As we have already seen from executive orders and memos, the Biden Administration will surely provide plenty of contrasts with the Trump Administration on the regulatory front. And while there is a general expectation that the current administration will seek to broadly restore Obama-esque regulatory actions, there will also be areas where it charts its own course. Since the AAF RegRodeo data extend back to 2005, it is possible to provide weekly updates on how the top-level trends of President Biden’s regulatory record track with those of his two most recent predecessors. The following table provides the cumulative totals of final rules containing some quantified economic impact from each administration through this point in their respective terms.

The only final rules with any measurable economic impact from last week were a set of airworthiness directives from the Federal Aviation Administration that added up to a grand total of roughly $8 million in costs. As such, the Biden Administration totals barely moved at all. There was a similar level of stagnation in the Obama Administration. In the Trump Administration, however, there was a notable spike in costs and paperwork – enough, in fact, to drive that administration’s cost total back into positive territory. The reason for this dramatic jump was a tax regulation regarding the “Qualified Business Income Deduction” that imposed 25 million hours of paperwork annually and $9.6 billion in total costs.

THIS WEEK’S REGULATORY PICTURE

This week, the Office of Information and Regulatory Affairs (OIRA) seeks input on how the public can be more easily involved in the regulatory process.

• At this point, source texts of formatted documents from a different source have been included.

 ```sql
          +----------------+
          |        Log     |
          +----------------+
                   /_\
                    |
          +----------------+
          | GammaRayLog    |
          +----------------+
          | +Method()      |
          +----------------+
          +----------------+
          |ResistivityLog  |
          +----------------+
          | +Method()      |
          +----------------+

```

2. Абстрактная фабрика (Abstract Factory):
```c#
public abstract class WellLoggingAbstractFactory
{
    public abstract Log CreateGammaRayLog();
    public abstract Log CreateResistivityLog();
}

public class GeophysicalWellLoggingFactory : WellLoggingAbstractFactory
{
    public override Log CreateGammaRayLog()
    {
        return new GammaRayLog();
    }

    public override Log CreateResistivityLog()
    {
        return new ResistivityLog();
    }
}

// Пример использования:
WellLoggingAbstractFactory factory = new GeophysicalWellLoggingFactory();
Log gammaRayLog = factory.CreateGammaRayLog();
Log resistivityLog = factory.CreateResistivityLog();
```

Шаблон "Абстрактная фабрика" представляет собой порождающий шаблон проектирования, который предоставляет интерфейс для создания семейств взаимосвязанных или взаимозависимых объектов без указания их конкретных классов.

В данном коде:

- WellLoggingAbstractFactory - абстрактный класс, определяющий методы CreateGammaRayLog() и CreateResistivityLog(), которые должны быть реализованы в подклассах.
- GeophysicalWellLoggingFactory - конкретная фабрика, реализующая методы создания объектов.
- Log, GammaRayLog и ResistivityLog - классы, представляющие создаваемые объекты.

Source: https://www.whitehouse.gov/omb/information-regulatory-affairs/broadening-public-engagement-in-the-federal-regulatory-process/

OIRA has now established a site that both outlines its most recent preliminary recommendations and solicits further comment on how federal agencies can increase the quality and effectiveness of public input into the regulatory process. OIRA’s current findings and considerations follow an “engagement session” it hosted last fall under the auspices of this administration’s Open Government plan. This new stage in the effort raises three broad categories of current recommendations and four main areas on which “OIRA invites feedback.”

The three categories of recommendations essentially boil down to: A) increasing the public’s understanding of the regulatory process, B) providing relevant material in a more accessible format, and C) expanding the level of outreach between agency and affected stakeholders. The first item focuses on providing educational tools and charts across agency content to give the public a better idea of its role in the process. The second item focuses on making sure agency actions are easily discernable to persons with limited subject matter knowledge and available across a variety of modes to allow the greatest breadth of input. Finally, the third recommendation area directs agencies to be more dynamic and innovative in how they alert the affected public to either current or potential actions.

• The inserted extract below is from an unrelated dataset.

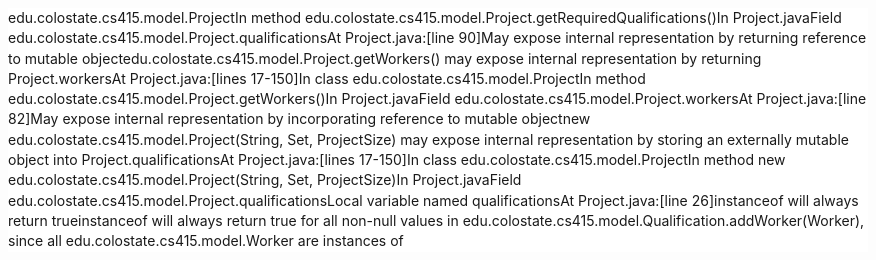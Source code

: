 edu.colostate.cs415.model.Project</Message></Class><Method isStatic='false' classname='edu.colostate.cs415.model.Project' signature='()Ljava/util/Set;' name='getRequiredQualifications' primary='true'><SourceLine endBytecode='46' classname='edu.colostate.cs415.model.Project' start='90' end='90' sourcepath='edu/colostate/cs415/model/Project.java' sourcefile='Project.java' startBytecode='0'></SourceLine><Message>In method edu.colostate.cs415.model.Project.getRequiredQualifications()</Message></Method><Field isStatic='false' classname='edu.colostate.cs415.model.Project' signature='Ljava/util/Set;' name='qualifications' primary='true'><SourceLine classname='edu.colostate.cs415.model.Project' sourcepath='edu/colostate/cs415/model/Project.java' sourcefile='Project.java'><Message>In Project.java</Message></SourceLine><Message>Field edu.colostate.cs415.model.Project.qualifications</Message></Field><SourceLine endBytecode='4' classname='edu.colostate.cs415.model.Project' start='90' end='90' sourcepath='edu/colostate/cs415/model/Project.java' sourcefile='Project.java' startBytecode='4' primary='true'><Message>At Project.java:[line 90]</Message></SourceLine></BugInstance><BugInstance instanceOccurrenceNum='0' instanceHash='30f0a9947176cffb11f4915c420fa3df' cweid='374' rank='18' abbrev='EI' category='MALICIOUS_CODE' priority='2' type='EI_EXPOSE_REP' instanceOccurrenceMax='0'><ShortMessage>May expose internal representation by returning reference to mutable object</ShortMessage><LongMessage>edu.colostate.cs415.model.Project.getWorkers() may expose internal representation by returning Project.workers</LongMessage><Class classname='edu.colostate.cs415.model.Project' primary='true'><SourceLine classname='edu.colostate.cs415.model.Project' start='17' end='150' sourcepath='edu/colostate/cs415/model/Project.java' sourcefile='Project.java'><Message>At Project.java:[lines 17-150]</Message></SourceLine><Message>In class edu.colostate.cs415.model.Project</Message></Class><Method isStatic='false' classname='edu.colostate.cs415.model.Project' signature='()Ljava/util/Set;' name='getWorkers' primary='true'><SourceLine endBytecode='46' classname='edu.colostate.cs415.model.Project' start='82' end='82' sourcepath='edu/colostate/cs415/model/Project.java' sourcefile='Project.java' startBytecode='0'></SourceLine><Message>In method edu.colostate.cs415.model.Project.getWorkers()</Message></Method><Field isStatic='false' classname='edu.colostate.cs415.model.Project' signature='Ljava/util/Set;' name='workers' primary='true'><SourceLine classname='edu.colostate.cs415.model.Project' sourcepath='edu/colostate/cs415/model/Project.java' sourcefile='Project.java'><Message>In Project.java</Message></SourceLine><Message>Field edu.colostate.cs415.model.Project.workers</Message></Field><SourceLine endBytecode='4' classname='edu.colostate.cs415.model.Project' start='82' end='82' sourcepath='edu/colostate/cs415/model/Project.java' sourcefile='Project.java' startBytecode='4' primary='true'><Message>At Project.java:[line 82]</Message></SourceLine></BugInstance><BugInstance instanceOccurrenceNum='0' instanceHash='a3ad14081f72a7bee1cfa42fccf2fd0d' cweid='374' rank='18' abbrev='EI2' category='MALICIOUS_CODE' priority='2' type='EI_EXPOSE_REP2' instanceOccurrenceMax='0'><ShortMessage>May expose internal representation by incorporating reference to mutable object</ShortMessage><LongMessage>new edu.colostate.cs415.model.Project(String, Set, ProjectSize) may expose internal representation by storing an externally mutable object into Project.qualifications</LongMessage><Class classname='edu.colostate.cs415.model.Project' primary='true'><SourceLine classname='edu.colostate.cs415.model.Project' start='17' end='150' sourcepath='edu/colostate/cs415/model/Project.java' sourcefile='Project.java'><Message>At Project.java:[lines 17-150]</Message></SourceLine><Message>In class edu.colostate.cs415.model.Project</Message></Class><Method isStatic='false' classname='edu.colostate.cs415.model.Project' signature='(Ljava/lang/String;Ljava/util/Set;Ledu/colostate/cs415/model/ProjectSize;)V' name='&lt;init&gt;' primary='true'><SourceLine endBytecode='234' classname='edu.colostate.cs415.model.Project' start='17' end='30' sourcepath='edu/colostate/cs415/model/Project.java' sourcefile='Project.java' startBytecode='0'></SourceLine><Message>In method new edu.colostate.cs415.model.Project(String, Set, ProjectSize)</Message></Method><Field isStatic='false' classname='edu.colostate.cs415.model.Project' signature='Ljava/util/Set;' name='qualifications' primary='true'><SourceLine classname='edu.colostate.cs415.model.Project' sourcepath='edu/colostate/cs415/model/Project.java' sourcefile='Project.java'><Message>In Project.java</Message></SourceLine><Message>Field edu.colostate.cs415.model.Project.qualifications</Message></Field><LocalVariable role='LOCAL_VARIABLE_NAMED' pc='49' name='qualifications' register='2'><Message>Local variable named qualifications</Message></LocalVariable><SourceLine endBytecode='49' classname='edu.colostate.cs415.model.Project' start='26' end='26' sourcepath='edu/colostate/cs415/model/Project.java' sourcefile='Project.java' startBytecode='49' primary='true'><Message>At Project.java:[line 26]</Message></SourceLine></BugInstance><BugInstance instanceOccurrenceNum='0' instanceHash='f1d4a2616cc52d02218ae0f889286b15' cweid='571' rank='17' abbrev='BC' category='STYLE' priority='2' type='BC_VACUOUS_INSTANCEOF' instanceOccurrenceMax='0'><ShortMessage>instanceof will always return true</ShortMessage><LongMessage>instanceof will always return true for all non-null values in edu.colostate.cs415.model.Qualification.addWorker(Worker), since all edu.colostate.cs415.model.Worker are instances of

The primary issues on which OIRA seeks further input as it considers refining these recommendations include: A) How efficacious would these recommendations be in terms of increasing the quality of the process? B) Are there any notable gaps in these recommendations – “especially for underserved communities” – that involve even further action? C) What are the best examples already out there that could stand as a template for other agencies? D) How can agencies more effectively leverage connections with private groups to engage more proactively with said groups’ membership?

Interested parties have until March 10, 2023, to submit their contributions on these matters “as written feedback or recorded audio and video submissions” to [email protected].

TOTAL BURDENS

Since January 1, the federal government has published $58.2 billion in total net costs (with $41.2 billion in new costs from finalized rules) and 8.1 million hours of net annual paperwork burden increases (with 2.4 million hours in increases from final rules).